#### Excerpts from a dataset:
BEGIN
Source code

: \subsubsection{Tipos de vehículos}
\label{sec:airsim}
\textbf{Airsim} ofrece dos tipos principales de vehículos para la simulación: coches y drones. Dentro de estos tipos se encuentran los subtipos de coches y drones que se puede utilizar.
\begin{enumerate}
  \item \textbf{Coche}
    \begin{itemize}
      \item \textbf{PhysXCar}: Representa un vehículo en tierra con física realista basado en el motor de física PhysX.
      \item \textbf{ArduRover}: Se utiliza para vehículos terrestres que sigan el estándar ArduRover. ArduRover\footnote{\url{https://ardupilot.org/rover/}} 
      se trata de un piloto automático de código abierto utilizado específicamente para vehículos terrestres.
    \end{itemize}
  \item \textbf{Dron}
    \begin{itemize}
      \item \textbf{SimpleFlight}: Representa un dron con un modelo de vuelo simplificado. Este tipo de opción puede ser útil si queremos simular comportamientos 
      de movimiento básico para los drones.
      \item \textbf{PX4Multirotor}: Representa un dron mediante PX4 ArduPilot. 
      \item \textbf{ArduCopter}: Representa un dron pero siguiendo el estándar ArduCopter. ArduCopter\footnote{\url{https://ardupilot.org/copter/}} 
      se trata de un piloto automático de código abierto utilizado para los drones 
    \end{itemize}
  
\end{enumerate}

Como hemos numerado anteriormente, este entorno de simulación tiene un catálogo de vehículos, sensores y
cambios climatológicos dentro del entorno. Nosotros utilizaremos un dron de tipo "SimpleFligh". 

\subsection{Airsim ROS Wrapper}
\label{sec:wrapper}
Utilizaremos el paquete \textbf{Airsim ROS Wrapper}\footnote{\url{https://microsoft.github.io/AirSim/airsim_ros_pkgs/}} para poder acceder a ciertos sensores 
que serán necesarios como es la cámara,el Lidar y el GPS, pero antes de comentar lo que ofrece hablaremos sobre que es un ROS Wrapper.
END
#### Your task:
Above are the lines; repeat exactly the ones from the line containing "de movimiento básico para los drones." down to the line containing "un dron pero", both inclusive.

#### The answer:
      de movimiento básico para los drones.
      \item \textbf{PX4Multirotor}: Representa un dron mediante PX4 ArduPilot. 
      \item \textbf{ArduCopter}: Representa un dron pero siguiendo el estándar ArduCopter. ArduCopter\footnote{\url{https://ardupilot.org/copter/}} 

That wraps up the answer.